Abstract

Non-small-cell lung cancer (NSCLC) patients with ipsilateral pleural dissemination (M1a) are generally contraindicated for surgery. However, several small-sample studies have demonstrated that they might benefit from surgery. We investigated the effects of primary tumour resection on survival in these patients. Stage IV NSCLC patients with ipsilateral pleural dissemination were identified from the US National Cancer Institute Surveillance, Epidemiology and End Results database entries from 2010 to 2015. Survival analysis was performed before and after matching. Multivariable regression models were built to identify prognostic factors. Of the 5513 patients with ipsilateral pleural dissemination, 309 underwent primary tumour resection. In the entire cohort, surgery was associated with improved overall survival (OS) in both the unmatched and matched cohorts (both log rank, P < 0.001). In the surgery-recommended cohort, patients treated with surgery also had significantly longer OS before and after matching.
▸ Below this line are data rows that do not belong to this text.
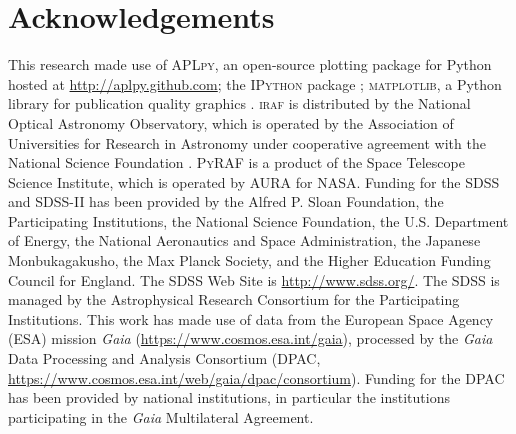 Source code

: \documentclass[apj, revtex4]{emulateapj}
\begin{document}
\section*{Acknowledgements} This research made use of \textsc{APLpy}, an open-source plotting package for Python hosted at \url{http://aplpy.github.com}; the \textsc{IPython} package \citep{Perez2007}; \textsc{matplotlib}, a Python library for publication quality graphics \citep{Hunter2007}. \textsc{iraf} is distributed by the National Optical Astronomy Observatory, which is operated by the Association of Universities for Research in Astronomy under cooperative agreement with the National Science Foundation \citep{Tody1993}. \textsc{PyRAF} is a product of the Space Telescope Science Institute, which is operated by AURA for NASA. Funding for the SDSS and SDSS-II has been provided by the Alfred P. Sloan Foundation, the Participating Institutions, the National Science Foundation, the U.S. Department of Energy, the National Aeronautics and Space Administration, the Japanese Monbukagakusho, the Max Planck Society, and the Higher Education Funding Council for England. The SDSS Web Site is \url{http://www.sdss.org/}. The SDSS is managed by the Astrophysical Research Consortium for the Participating Institutions. This work has made use of data from the European Space Agency (ESA) mission {\it Gaia} (\url{https://www.cosmos.esa.int/gaia}), processed by the {\it Gaia} Data Processing and Analysis Consortium (DPAC, \url{https://www.cosmos.esa.int/web/gaia/dpac/consortium}). Funding for the DPAC has been provided by national institutions, in particular the institutions participating in the {\it Gaia} Multilateral Agreement.





\appendix
\end{document}

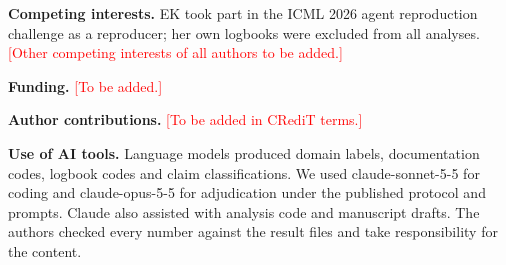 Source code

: \documentclass[11pt]{article}
\newcommand{\todo}[1]{\textcolor{red}{#1}}
\begin{document}
\textbf{Competing interests.} EK took part in the ICML 2026 agent reproduction challenge as a reproducer; her own logbooks were excluded from all analyses. \todo{[Other competing interests of all authors to be added.]}

\textbf{Funding.} \todo{[To be added.]}

\textbf{Author contributions.} \todo{[To be added in CRediT terms.]}

\textbf{Use of AI tools.} Language models produced domain labels, documentation codes, logbook codes and claim classifications. We used claude-sonnet-5-5 for coding and claude-opus-5-5 for adjudication under the published protocol and prompts. Claude also assisted with analysis code and manuscript drafts. The authors checked every number against the result files and take responsibility for the content.
\end{document}
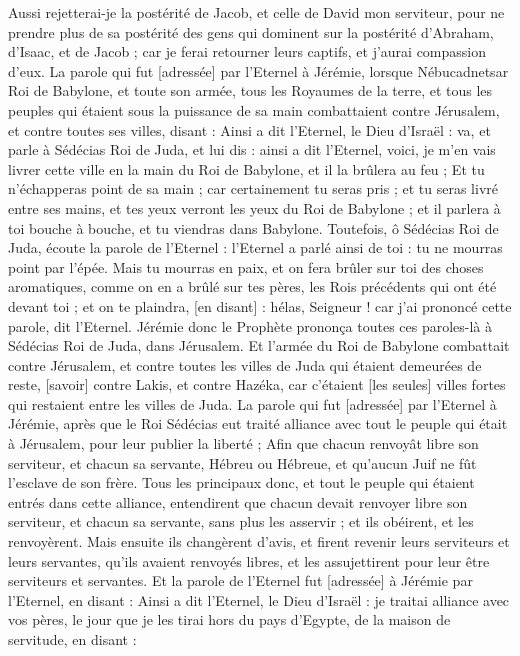 \begin{multicols}{2}
Aussi rejetterai-je la postérité de Jacob, et celle de David mon serviteur, pour ne prendre plus de sa postérité des gens qui dominent sur la postérité d'Abraham, d'Isaac, et de Jacob ; car je ferai retourner leurs captifs, et j'aurai compassion d'eux.
\VerseOne{}La parole qui fut [adressée] par l'Eternel à Jérémie, lorsque Nébucadnetsar Roi de Babylone, et toute son armée, tous les Royaumes de la terre, et tous les peuples qui étaient sous la puissance de sa main combattaient contre Jérusalem, et contre toutes ses villes, disant :
Ainsi a dit l'Eternel, le Dieu d'Israël : va, et parle à Sédécias Roi de Juda, et lui dis : ainsi a dit l'Eternel, voici, je m'en vais livrer cette ville en la main du Roi de Babylone, et il la brûlera au feu ;
Et tu n'échapperas point de sa main ; car certainement tu seras pris ; et tu seras livré entre ses mains, et tes yeux verront les yeux du Roi de Babylone ; et il parlera à toi bouche à bouche, et tu viendras dans Babylone.
Toutefois, ô Sédécias Roi de Juda, écoute la parole de l'Eternel : l'Eternel a parlé ainsi de toi : tu ne mourras point par l'épée.
Mais tu mourras en paix, et on fera brûler sur toi des choses aromatiques, comme on en a brûlé sur tes pères, les Rois précédents qui ont été devant toi ; et on te plaindra, [en disant] : hélas, Seigneur ! car j'ai prononcé cette parole, dit l'Eternel.
Jérémie donc le Prophète prononça toutes ces paroles-là à Sédécias Roi de Juda, dans Jérusalem.
Et l'armée du Roi de Babylone combattait contre Jérusalem, et contre toutes les villes de Juda qui étaient demeurées de reste, [savoir] contre Lakis, et contre Hazéka, car c'étaient [les seules] villes fortes qui restaient entre les villes de Juda.
La parole qui fut [adressée] par l'Eternel à Jérémie, après que le Roi Sédécias eut traité alliance avec tout le peuple qui était à Jérusalem, pour leur publier la liberté ;
Afin que chacun renvoyât libre son serviteur, et chacun sa servante, Hébreu ou Hébreue, et qu'aucun Juif ne fût l'esclave de son frère.
Tous les principaux donc, et tout le peuple qui étaient entrés dans cette alliance, entendirent que chacun devait renvoyer libre son serviteur, et chacun sa servante, sans plus les asservir ; et ils obéirent, et les renvoyèrent.
Mais ensuite ils changèrent d'avis, et firent revenir leurs serviteurs et leurs servantes, qu'ils avaient renvoyés libres, et les assujettirent pour leur être serviteurs et servantes.
Et la parole de l'Eternel fut [adressée] à Jérémie par l'Eternel, en disant :
Ainsi a dit l'Eternel, le Dieu d'Israël : je traitai alliance avec vos pères, le jour que je les tirai hors du pays d'Egypte, de la maison de servitude, en disant :

\end{multicols}
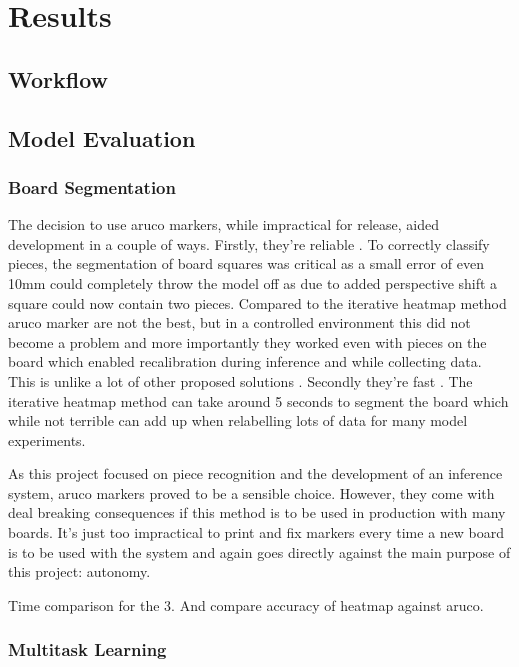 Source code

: \chapter{Results}
\label{results}

\section{Workflow}


\section{Model Evaluation}


\subsection{Board Segmentation}
The decision to use aruco markers, while impractical for release, aided development in a couple of ways.  Firstly, they're reliable \cite{}.
To correctly classify pieces, the segmentation of board squares was critical as a small error of even 10mm could completely throw the
model off as due to added perspective shift a square could now contain two pieces.  Compared to the iterative heatmap method \cite{} aruco 
marker are not the best, but in a controlled environment this did not become a problem and more importantly they worked even with pieces on the
board which enabled recalibration during inference and while collecting data.  This is unlike a lot of other proposed solutions \cite{}.
Secondly they're fast \cite{}.  The iterative heatmap method can take around 5 seconds to segment the board which while not terrible can add up when 
relabelling lots of data for many model experiments.

As this project focused on piece recognition and the development of an inference system, aruco markers proved to be a sensible choice.  However, 
they come with deal breaking consequences if this method is to be used in production with many boards.  It's just too impractical to print and fix
markers every time a new board is to be used with the system and again goes directly against the main purpose of this project: autonomy.

Time comparison for the 3.  And compare accuracy of heatmap against aruco.

\subsection{Multitask Learning}


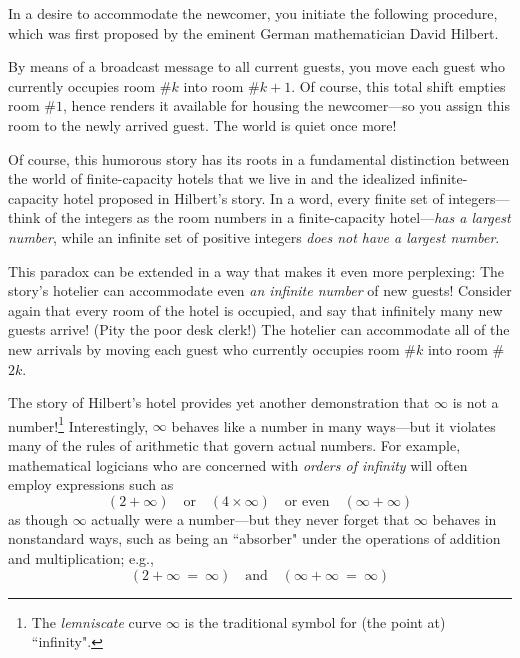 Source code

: In a desire to accommodate the newcomer, you initiate the following procedure, which was first proposed by the eminent German mathematician David Hilbert. 

\smallskip

By means of a broadcast message to all current guests, you move each guest who currently occupies room \#$k$ into room \#$k+1$.  Of course, this total shift empties room \#$1$, hence renders it available for housing the newcomer---so you assign this room to the newly arrived guest.  The world is quiet once more!

\smallskip

Of course, this humorous story has its roots in a fundamental distinction between the world of finite-capacity hotels that we live in and the idealized infinite-capacity hotel proposed in Hilbert's story.  In a word, every finite set of integers---think of the integers as the room numbers in a finite-capacity hotel---{\em has a largest number}, while an infinite set of positive integers {\em does not have a largest number}.

\medskip
  
This paradox can be extended in a way that makes it even more  perplexing:  The story's hotelier can accommodate even {\em an infinite number} of new guests!  Consider again that every room 
of the hotel is occupied, and say that infinitely many new guests arrive!  (Pity the poor desk clerk!)  The hotelier can accommodate all of the new arrivals by moving each guest who currently occupies room \#$k$ into room \#$2k$.

\medskip

The story of Hilbert's hotel provides yet another demonstration that $\infty$ is not a number!\footnote{The \textit{lemniscate} curve $\infty$ is the traditional symbol for (the point at) ``infinity".} Interestingly, $\infty$ behaves like a number in many ways---but it violates many of the rules of arithmetic that govern actual numbers.  For example, mathematical logicians who are concerned with {\em orders of infinity} will often employ expressions such as
\[ (2 + \infty)  \ \ \  \mbox{ or } \ \ \ (4 \times \infty) \ \ \
\mbox{ or even } \ \ \ (\infty + \infty) \]
as though $\infty$ actually were a number---but they never forget that $\infty$ behaves in nonstandard ways, such as being an ``absorber" under the operations of addition and multiplication; e.g.,
\[ (2 + \infty \ = \ \infty)  \ \ \  \mbox{ and } \ \ \  (\infty + \infty \ = \ \infty) \]


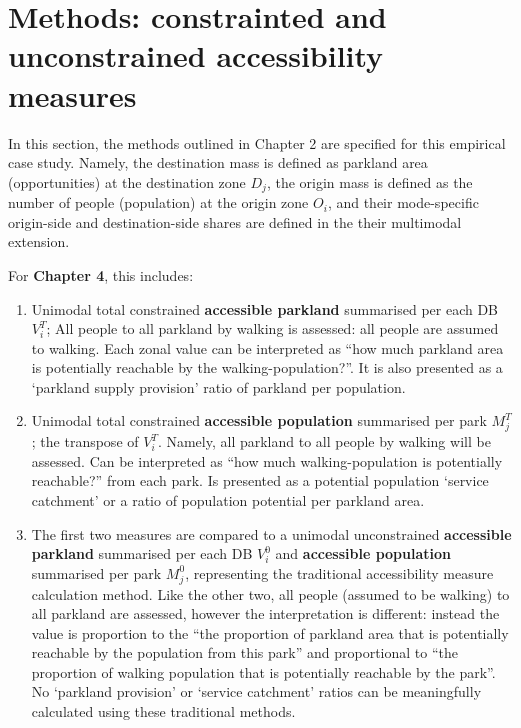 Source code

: \documentclass[
11pt, %
oneside, %
english, %
singlespacing, %
]{macthesis} %
\def\tightlist{}
\begin{document}
\section{Methods: constrainted and unconstrained accessibility measures}\label{methods-constrainted-and-unconstrained-accessibility-measures}

In this section, the methods outlined in Chapter 2 are specified for this empirical case study. Namely, the destination mass is defined as parkland area (opportunities) at the destination zone \(D_j\), the origin mass is defined as the number of people (population) at the origin zone \(O_i\), and their mode-specific origin-side and destination-side shares are defined in the their multimodal extension.

For \textbf{Chapter 4}, this includes:

\begin{enumerate}
\def\labelenumi{\arabic{enumi}.}
\tightlist
\item
  Unimodal total constrained \textbf{accessible parkland} summarised per each DB \(V_i^T\); All people to all parkland by walking is assessed: all people are assumed to walking. Each zonal value can be interpreted as ``how much parkland area is potentially reachable by the walking-population?''. It is also presented as a `parkland supply provision' ratio of parkland per population.
\item
  Unimodal total constrained \textbf{accessible population} summarised per park \(M_j^T\); the transpose of \(V_i^T\). Namely, all parkland to all people by walking will be assessed. Can be interpreted as ``how much walking-population is potentially reachable?'' from each park. Is presented as a potential population `service catchment' or a ratio of population potential per parkland area.
\item
  The first two measures are compared to a unimodal unconstrained \textbf{accessible parkland} summarised per each DB \(V_i^0\) and \textbf{accessible population} summarised per park \(M_j^0\), representing the traditional accessibility measure calculation method. Like the other two, all people (assumed to be walking) to all parkland are assessed, however the interpretation is different: instead the value is proportion to the ``the proportion of parkland area that is potentially reachable by the population from this park'' and proportional to ``the proportion of walking population that is potentially reachable by the park''. No `parkland provision' or `service catchment' ratios can be meaningfully calculated using these traditional methods.
\end{enumerate}
\end{document}
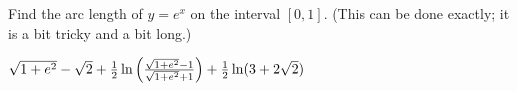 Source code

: \begin{exercises}
\begin{exercise} Find the arc length of $y=e^x$ on the interval $[0,1]$.
(This can be done exactly; it is a bit tricky and a bit long.)
\begin{answer} $\sqrt{1+e^2}-\sqrt2+
{1\over2}\ln\left({\sqrt{1+e^2}-1\over\sqrt{1+e^2}+1}\right)+
{1\over2}\ln(3+2\sqrt2)$
\end{answer}\end{exercise}

\end{exercises}

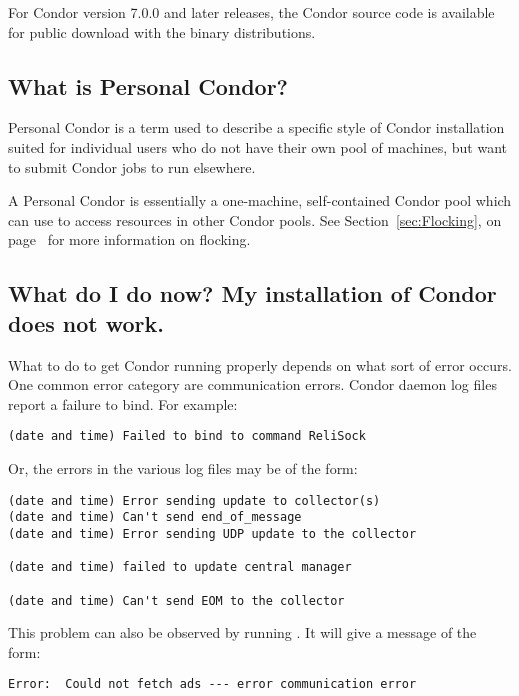 For Condor version 7.0.0 and later releases,
the Condor source code is available for 
public download with the binary distributions.

\subsection*{What is Personal Condor?}

Personal Condor is a term used to describe a specific style of Condor
installation suited for individual users who do not have their own
pool of machines, but want to submit Condor jobs to run elsewhere.

A Personal Condor is essentially a one-machine, self-contained Condor
pool which can use  to access resources in other Condor
pools.
See Section~\ref{sec:Flocking}, on page~\pageref{sec:Flocking} for
more information on flocking.


\subsection*{What do I do now? My installation of Condor does not work.}

What to do to get Condor running properly depends on what sort of
error occurs. 
One common error category are communication errors.
Condor daemon log files report a failure to bind.
For example:

\footnotesize
\begin{verbatim}
(date and time) Failed to bind to command ReliSock
\end{verbatim}
\normalsize

Or, the errors in the various log files may be of the form:

\footnotesize
\begin{verbatim}
(date and time) Error sending update to collector(s)
(date and time) Can't send end_of_message
(date and time) Error sending UDP update to the collector

(date and time) failed to update central manager

(date and time) Can't send EOM to the collector
\end{verbatim}
\normalsize

This problem can also be observed by running .
It will give a message of the form:
\footnotesize
\begin{verbatim}
Error:  Could not fetch ads --- error communication error
\end{verbatim}
\normalsize

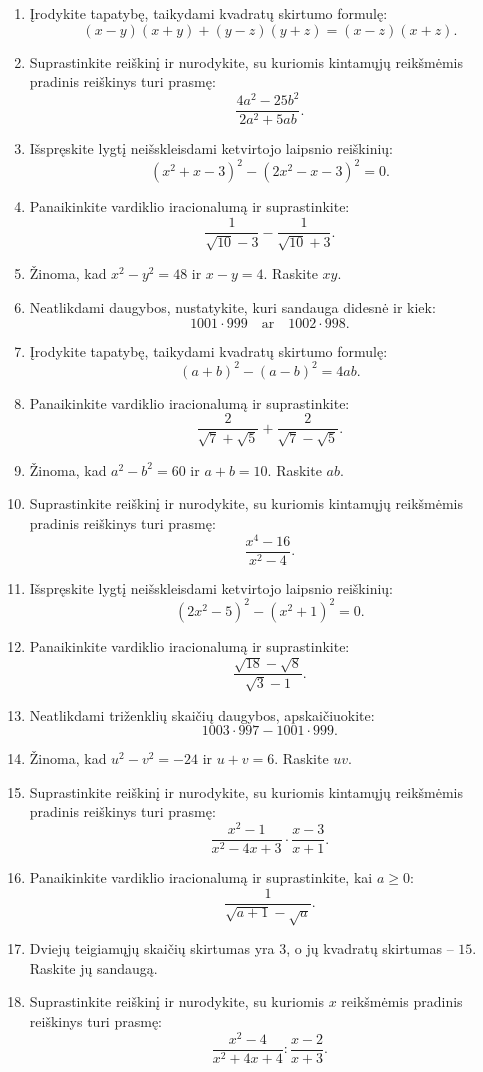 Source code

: \documentclass[11pt,a4paper]{article}
\begin{document}
\begin{enumerate}
\item Įrodykite tapatybę, taikydami kvadratų skirtumo formulę:\[(x-y)(x+y)+(y-z)(y+z)=(x-z)(x+z).\]
\item Suprastinkite reiškinį ir nurodykite, su kuriomis kintamųjų reikšmėmis pradinis reiškinys turi prasmę:\[\frac{4a^2-25b^2}{2a^2+5ab}.\]
\item Išspręskite lygtį neišskleisdami ketvirtojo laipsnio reiškinių:\[(x^2+x-3)^2-(2x^2-x-3)^2=0.\]
\item Panaikinkite vardiklio iracionalumą ir suprastinkite:\[\frac1{\sqrt{10}-3}-\frac1{\sqrt{10}+3}.\]
\item Žinoma, kad \(x^2-y^2=48\) ir \(x-y=4\). Raskite \(xy\).
\item Neatlikdami daugybos, nustatykite, kuri sandauga didesnė ir kiek:\[1001\cdot999\quad\text{ar}\quad1002\cdot998.\]
\item Įrodykite tapatybę, taikydami kvadratų skirtumo formulę:\[(a+b)^2-(a-b)^2=4ab.\]
\item Panaikinkite vardiklio iracionalumą ir suprastinkite:\[\frac2{\sqrt7+\sqrt5}+\frac2{\sqrt7-\sqrt5}.\]
\item Žinoma, kad \(a^2-b^2=60\) ir \(a+b=10\). Raskite \(ab\).
\item Suprastinkite reiškinį ir nurodykite, su kuriomis kintamųjų reikšmėmis pradinis reiškinys turi prasmę:\[\frac{x^4-16}{x^2-4}.\]
\item Išspręskite lygtį neišskleisdami ketvirtojo laipsnio reiškinių:\[(2x^2-5)^2-(x^2+1)^2=0.\]
\item Panaikinkite vardiklio iracionalumą ir suprastinkite:\[\frac{\sqrt{18}-\sqrt8}{\sqrt3-1}.\]
\item Neatlikdami triženklių skaičių daugybos, apskaičiuokite:\[1003\cdot997-1001\cdot999.\]
\item Žinoma, kad \(u^2-v^2=-24\) ir \(u+v=6\). Raskite \(uv\).
\item Suprastinkite reiškinį ir nurodykite, su kuriomis kintamųjų reikšmėmis pradinis reiškinys turi prasmę:\[\frac{x^2-1}{x^2-4x+3}\cdot\frac{x-3}{x+1}.\]
\item Panaikinkite vardiklio iracionalumą ir suprastinkite, kai \(a\ge0\):\[\frac1{\sqrt{a+1}-\sqrt a}.\]
\item Dviejų teigiamųjų skaičių skirtumas yra \(3\), o jų kvadratų skirtumas -- \(15\). Raskite jų sandaugą.
\item Suprastinkite reiškinį ir nurodykite, su kuriomis \(x\) reikšmėmis pradinis reiškinys turi prasmę:\[\frac{x^2-4}{x^2+4x+4}:\frac{x-2}{x+3}.\]

\end{enumerate}
\end{document}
Multivariable regression models showed that surgery was an independent favourable prognostic factor for OS [hazard ratio (HR) 0.56, 95% confidence interval (CI) 0.48-0.65; P < 0.001] and lung cancer-specific mortality (subhazard ratio 0.60, 95% CI 0.51-0.70; P < 0.001). Surgery was independently associated with improved survival in all subgroups except for those with pericardial effusion (P = 0.065) or N3 disease (P = 0.17). In the surgical cohort, patients who underwent lobe/bilobectomy had significantly better OS than those who underwent sublobar resection (log rank, P < 0.001). Inclusion of primary tumour resection in multimodal therapy of NSCLC was associated with improved survival in selected patients with ipsilateral pleural dissemination, except for those with pericardial effusion or N3 disease.